The Dakota Feeder Calf Show is set for October 21, 2023, in Turtle Lake, ND at the Turtle Lake Weigh Station.

Interested consignors will deliver 500- to 700-pound steer calves before 10 a.m. CST on the day of the show. Each producer can consign one or two pens containing three or four calves. The calves are exhibited and evaluated that afternoon, trophies and cash prizes are awarded, and then the calves are shipped to the Carrington REC feedlot to be fed to a finished market weight.

“After 24 years of comparing calf performance, North Dakota cattle ranchers are finding superior growth and carcass characteristics,” says Karl Hoppe, Extension livestock specialist at the Carrington center. “Since cow herd genetics can change over time via bull and heifer selection, sending cattle to the Dakota Feeder Calf Show feedout gives the rancher information on how their selections are advancing their herd.”

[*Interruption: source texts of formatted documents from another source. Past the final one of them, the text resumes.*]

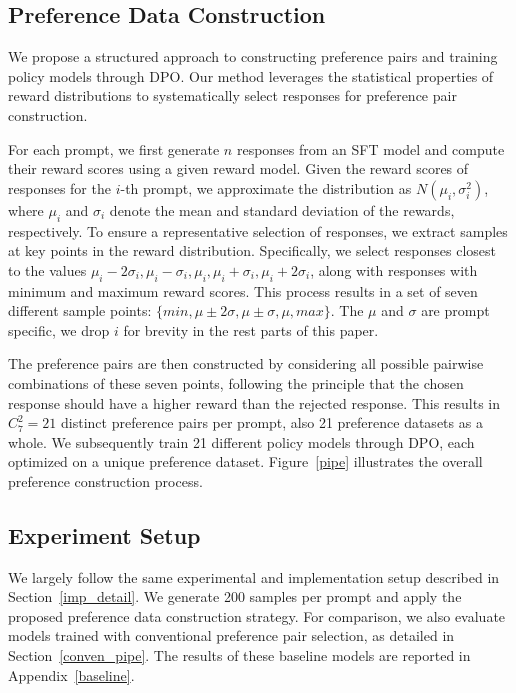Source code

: % 




\subsection{Preference Data Construction}
\label{data_cons}
We propose a structured approach to constructing preference pairs and training policy models through DPO. 
Our method leverages the statistical properties of reward distributions to systematically select responses for preference pair construction.

For each prompt, we first generate \( n \) responses from an SFT model and compute their reward scores using a given reward model. 
Given the reward scores of responses for the \( i \)-th prompt, we approximate the distribution as \( N(\mu_i, \sigma_i^2) \), where \( \mu_i \) and \( \sigma_i \) denote the mean and standard deviation of the rewards, respectively. 
To ensure a representative selection of responses, we extract samples at key points in the reward distribution. 
Specifically, we select responses closest to the values \( \mu_i - 2\sigma_i, \mu_i - \sigma_i, \mu_i, \mu_i + \sigma_i, \mu_i + 2\sigma_i \), along with responses with minimum and maximum reward scores.
This process results in a set of seven different sample points: \( \{ min, \mu \pm 2\sigma, \mu \pm \sigma, \mu, max \} \).
The \(\mu\) and \(\sigma\) are prompt specific, we drop \(i\) for brevity in the rest parts of this paper.

The preference pairs are then constructed by considering all possible pairwise combinations of these seven points, following the principle that the chosen response should have a higher reward than the rejected response. 
This results in \( C_7^2 = 21 \) distinct preference pairs per prompt, also 21 preference datasets as a whole. 
We subsequently train 21 different policy models through DPO, each optimized on a unique preference dataset. 
Figure~\ref{pipe} illustrates the overall preference construction process.

\subsection{Experiment Setup}
We largely follow the same experimental and implementation setup described in Section~\ref{imp_detail}. 
We generate 200 samples per prompt and apply the proposed preference data construction strategy. 
For comparison, we also evaluate models trained with conventional preference pair selection, as detailed in Section~\ref{conven_pipe}. 
The results of these baseline models are reported in Appendix~\ref{baseline}.


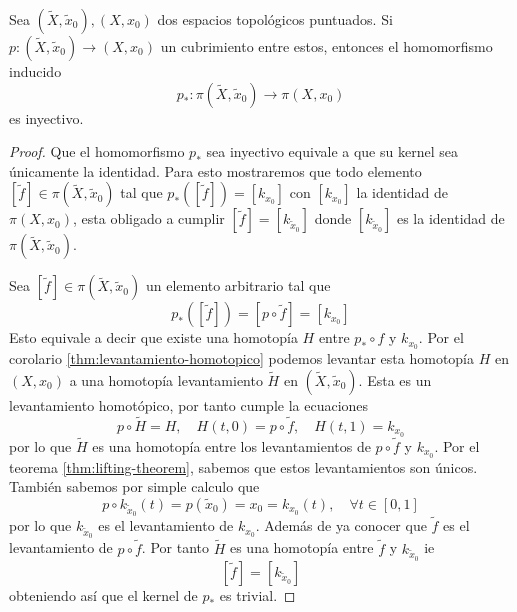 \begin{teorema}
  \label{thm:inyec-covering}
  Sea \(\left( \tilde X, \tilde x_0 \right), \left( X, x_0 \right)\)
  dos espacios topológicos puntuados. Si \(p : \left( \tilde X, \tilde x_0
  \right) \to \left( X, x_0 \right)\) un cubrimiento entre estos,
  entonces el homomorfismo inducido
  \[ p_* : \pi \left( \tilde X, \tilde x_0 \right) \longrightarrow \pi
    \left( X, x_0 \right)\]
  es inyectivo.
\end{teorema}
\begin{proof}
  Que el homomorfismo \(p_*\) sea inyectivo equivale a que su
  kernel sea únicamente la identidad. Para esto
mostraremos que todo elemento \([\tilde f] \in \pi
(\tilde X , \tilde x_0)\) tal que \(p_* ([\tilde f]) = [k_{x _0}]\) con \([k_{ x _0}]\)
la identidad de \(\pi (X, x_0)\), esta obligado a cumplir \([\tilde f] =
[k_{\tilde x _0}]\) donde \([k_{\tilde x _0}]\) es la identidad de \(\pi (\tilde X ,
\tilde x _0)\).

Sea \([\tilde f] \in \pi (\tilde X, \tilde x _0)\) un elemento
arbitrario tal que
\[p_* ([\tilde f]) = [p \circ \tilde f] = [k_{ x _0}]\]
Esto equivale a decir que existe una homotopía \(H\) entre \(p_* \circ
f\) y \(k_{x _0}\). Por el corolario \ref{thm:levantamiento-homotopico} podemos
levantar esta homotopía \(H\) en \((X, x_0)\) a una homotopía
levantamiento \(\tilde H\) en \((\tilde X , \tilde x _0)\). Esta es un
levantamiento homotópico, por tanto cumple la ecuaciones
\[ p \circ \tilde H = H, \quad H (t, 0) = p \circ \tilde f, \quad H (t,
  1) = k_{x _0} \]
por lo que \(\tilde H\) es una homotopía entre los levantamientos de \(p
\circ \tilde f\) y \(k_{x _0}\). Por el teorema \ref{thm:lifting-theorem},
sabemos que estos levantamientos son únicos. También sabemos por simple
calculo que
\[ p \circ k_{\tilde x _0} (t) = p \left( \tilde x_0 \right) = x_0 =
  k_{x_0} (t) ,\quad \forall t \in [0,1] \]
por lo que \(k_{\tilde x _0}\) es el levantamiento de \(k_{x_0}\).
Además de ya conocer que \(\tilde f\) es el levantamiento de \(p \circ
\tilde f\). Por tanto \(\tilde H\) es una homotopía entre \(\tilde f\) y
\(k_{\tilde x _0}\) ie
\[[\tilde f] = [k_{\tilde x_0}]\]
obteniendo así que el kernel de \(p_*\) es trivial.
\end{proof}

“There are several ways to collect growth performance carcass data from your calves,” says Colin Tobin, animal scientist at the Carrington REC. “The best is to feed out your entire calf crop. That takes considerable time, effort and funds. An alternative is to consign a group of calves to a feedout project. Your risk is less and a feedout project provides a substantial amount of information about the calves.”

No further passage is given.